Work is not just a means of survival, but our main way of connecting with the world beyond our own minds, argues philosopher B. Scot Rousse, drawing on Heidegger’s metaphysics. Western thought has long prized detached contemplation, but genuine understanding comes from trying, failing, caring, and being answerable to others. In work, we sharpen our skills, test our limits, and engage with reality through shared responsibility. Without that crucible of effort, obligation and accountability, Rousse warns, we risk shrinking into isolation—spectators of life rather than participants in it.
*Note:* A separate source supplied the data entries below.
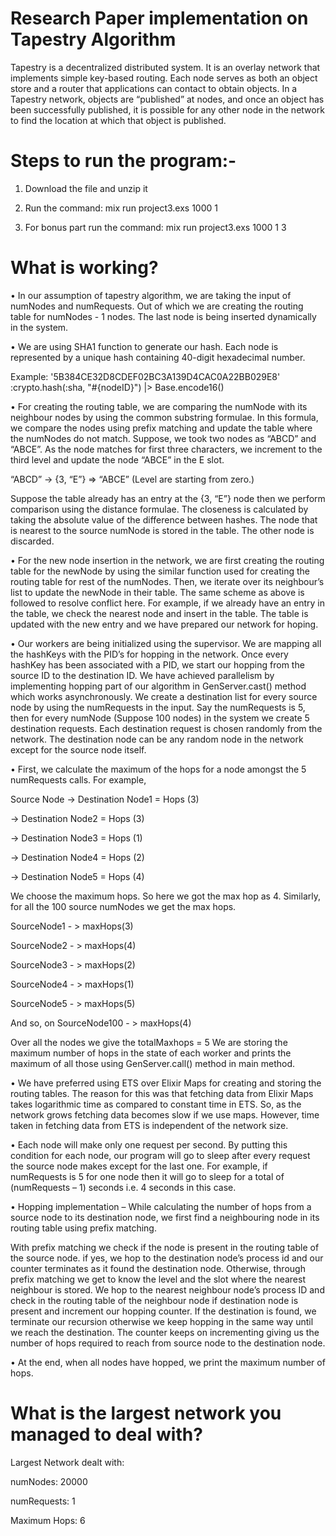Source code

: # Research Paper implementation on Tapestry Algorithm
Tapestry is a decentralized distributed system. It is an overlay network that implements simple
key-based routing. Each node serves as both an object store and a router that applications can
contact to obtain objects. In a Tapestry network, objects are “published” at nodes, and once an
object has been successfully published, it is possible for any other node in the network to find the
location at which that object is published.

# Steps to run the program:-

1. Download the file and unzip it

2. Run the command: mix run project3.exs 1000 1

3. For bonus part run the command: mix run project3.exs 1000 1 3

# What is working?

• In our assumption of tapestry algorithm, we are taking the input of numNodes and numRequests. Out of which we are creating the routing table for numNodes - 1 nodes. The last node is being inserted dynamically in the system.

• We are using SHA1 function to generate our hash. Each node is represented by a unique hash containing 40-digit hexadecimal number.

Example: '5B384CE32D8CDEF02BC3A139D4CAC0A22BB029E8'
:crypto.hash(:sha, "#{nodeID}") |> Base.encode16()

• For creating the routing table, we are comparing the numNode with its neighbour nodes by using the common substring formulae. In this formula, we compare the nodes using prefix matching and update the table where the numNodes do not match. Suppose, we took two nodes as “ABCD” and “ABCE”. As the node matches for first three characters, we increment to the third level and update the node “ABCE” in the E slot.

“ABCD” -> {3, “E”} => “ABCE” (Level are starting from zero.)

Suppose the table already has an entry at the {3, “E”} node then we perform comparison using the distance formulae. The closeness is calculated by taking the absolute value of the difference between hashes. The node that is nearest to the source numNode is stored in the table. The other node is discarded.

• For the new node insertion in the network, we are first creating the routing table for the newNode by using the similar function used for creating the routing table for rest of the numNodes. Then, we iterate over its neighbour’s list to update the newNode in their table. The same scheme as above is followed to resolve conflict here. For example, if we already have an entry in the table, we check the nearest node and insert in the table. The table is updated with the new entry and we have prepared our network for hoping.

• Our workers are being initialized using the supervisor. We are mapping all the hashKeys with the PID’s for hopping in the network. Once every hashKey has been associated with a PID, we start our hopping from the source ID to the destination ID. We have achieved parallelism by implementing hopping part of our algorithm in GenServer.cast() method which works asynchronously. We create a destination list for every source node by using the numRequests in the input. Say the numRequests is 5, then for every numNode (Suppose 100 nodes) in the system we create 5 destination requests. Each destination request is chosen randomly from the network. The destination node can be any random node in the network except for the source node itself.

• First, we calculate the maximum of the hops for a node amongst the 5 numRequests calls.
For example,

Source Node
-> Destination Node1 = Hops (3)

-> Destination Node2 = Hops (3)

-> Destination Node3 = Hops (1)

-> Destination Node4 = Hops (2)

-> Destination Node5 = Hops (4)

We choose the maximum hops. So here we got the max hop as 4.
Similarly, for all the 100 source numNodes we get the max hops.

SourceNode1 - > maxHops(3)

SourceNode2 - > maxHops(4)

SourceNode3 - > maxHops(2)

SourceNode4 - > maxHops(1)

SourceNode5 - > maxHops(5)

And so, on
SourceNode100 - > maxHops(4)


Over all the nodes we give the totalMaxhops = 5
We are storing the maximum number of hops in the state of each worker and prints the maximum of all those using GenServer.call() method in main method.

• We have preferred using ETS over Elixir Maps for creating and storing the routing tables. The reason for this was that fetching data from Elixir Maps takes logarithmic time as compared to constant time in ETS. So, as the network grows fetching data becomes slow if we use maps. However, time taken in fetching data from ETS is independent of the network size.

• Each node will make only one request per second. By putting this condition for each node, our program will go to sleep after every request the source node makes except for the last one. For example, if numRequests is 5 for one node then it will go to sleep for a total of (numRequests – 1) seconds i.e. 4 seconds in this case.

• Hopping implementation – While calculating the number of hops from a source node to its destination node, we first find a neighbouring node in its routing table using prefix matching.

With prefix matching we check if the node is present in the routing table of the source node. if yes, we hop to the destination node’s process id and our counter terminates as it found the destination node. Otherwise, through prefix matching we get to know the level and the slot where the nearest neighbour is stored. We hop to the nearest neighbour node’s process ID and check in the routing table of the neighbour node if destination node is present and increment our hopping counter. If the destination is found, we terminate our recursion otherwise we keep hopping in the same way until we reach the destination. The counter keeps
on incrementing giving us the number of hops required to reach from source node to the destination node.

• At the end, when all nodes have hopped, we print the maximum number of hops.

# What is the largest network you managed to deal with?

Largest Network dealt with:

numNodes: 20000

numRequests: 1

Maximum Hops: 6

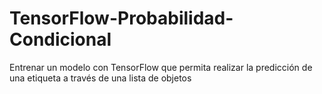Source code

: # TensorFlow-Probabilidad-Condicional
Entrenar un modelo con TensorFlow que permita realizar la predicción de una etiqueta a través de una lista de objetos

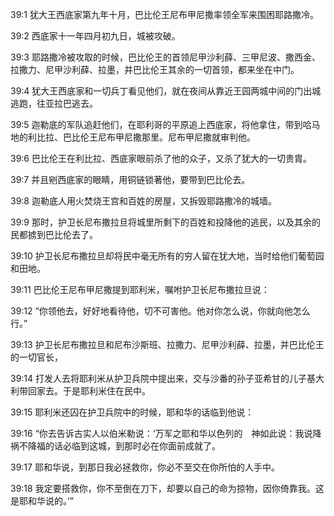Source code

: <a id="1"></a>39:1  犹大王西底家第九年十月，巴比伦王尼布甲尼撒率领全军来围困耶路撒冷。  

<a id="2"></a>39:2  西底家十一年四月初九日，城被攻破。  

<a id="3"></a>39:3  耶路撒冷被攻取的时候，巴比伦王的首领尼甲沙利薛、三甲尼波、撒西金、拉撒力、尼甲沙利薛、拉墨，并巴比伦王其余的一切首领，都来坐在中门。  

<a id="4"></a>39:4  犹大王西底家和一切兵丁看见他们，就在夜间从靠近王园两城中间的门出城逃跑，往亚拉巴逃去。  

<a id="5"></a>39:5  迦勒底的军队追赶他们，在耶利哥的平原追上西底家，将他拿住，带到哈马地的利比拉、巴比伦王尼布甲尼撒那里。尼布甲尼撒就审判他。  

<a id="6"></a>39:6  巴比伦王在利比拉、西底家眼前杀了他的众子，又杀了犹大的一切贵胄。  

<a id="7"></a>39:7  并且剜西底家的眼睛，用铜链锁著他，要带到巴比伦去。  

<a id="8"></a>39:8  迦勒底人用火焚烧王宫和百姓的房屋，又拆毁耶路撒冷的城墙。  

<a id="9"></a>39:9  那时，护卫长尼布撒拉旦将城里所剩下的百姓和投降他的逃民，以及其余的民都掳到巴比伦去了。　  

<a id="10"></a>39:10  护卫长尼布撒拉旦却将民中毫无所有的穷人留在犹大地，当时给他们葡萄园和田地。  

<a id="11"></a>39:11  巴比伦王尼布甲尼撒提到耶利米，嘱咐护卫长尼布撒拉旦说：  

<a id="12"></a>39:12  “你领他去，好好地看待他，切不可害他。他对你怎么说，你就向他怎么行。”  

<a id="13"></a>39:13  护卫长尼布撒拉旦和尼布沙斯班、拉撒力、尼甲沙利薛、拉墨，并巴比伦王的一切官长，  

<a id="14"></a>39:14  打发人去将耶利米从护卫兵院中提出来，交与沙番的孙子亚希甘的儿子基大利带回家去。于是耶利米住在民中。  

<a id="15"></a>39:15  耶利米还囚在护卫兵院中的时候，耶和华的话临到他说：  

<a id="16"></a>39:16  “你去告诉古实人以伯米勒说：‘万军之耶和华以色列的　神如此说：我说降祸不降福的话必临到这城，到那时必在你面前成就了。  

<a id="17"></a>39:17  耶和华说，到那日我必拯救你，你必不至交在你所怕的人手中。  

<a id="18"></a>39:18  我定要搭救你，你不至倒在刀下，却要以自己的命为掠物，因你倚靠我。这是耶和华说的。’”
Many worry that AI will lead to job loss. That framing is understandable, but it misses a deeper issue. The stakes of AI and work reach beyond productivity and employment into the very conditions of the human world. Berkeley computer scientist Stuart Russell warns of the problem of “human enfeeblement”: as machines take on more cognitive and productive labor, people may lose the gumption and opportunities to pursue meaningful projects, sustain skilled practices, and find orientation in shared forms of life. Today, with job openings for young people reportedly contracting and AI threatening to make more and more skills obsolete, Russell’s worry is becoming ever more urgent.
The phenomenological tradition in philosophy helps us see what’s really at stake by illuminating work’s ontological significance. At its best and in its basic nature, work isn’t just a series of discrete tasks, nor is it merely how we are economically productive, pay our rent, or receive social validation. In work, at its best, we express our very mode of being. Work is where we focus and take care of concerns, develop expertise, and take our place within shared forms of life.
Heidegger: Work as coordinated being-in-the-world
Martin Heidegger’s Being and Time challenged Western philosophy’s fixation on detached consciousness. It focuses on everyday skilled work. This move has roots in Aristotle’s attention to practical wisdom, and Hegel’s and Marx’s emphasis on labor’s formative role, but Heidegger gave these insights a distinctively phenomenological development.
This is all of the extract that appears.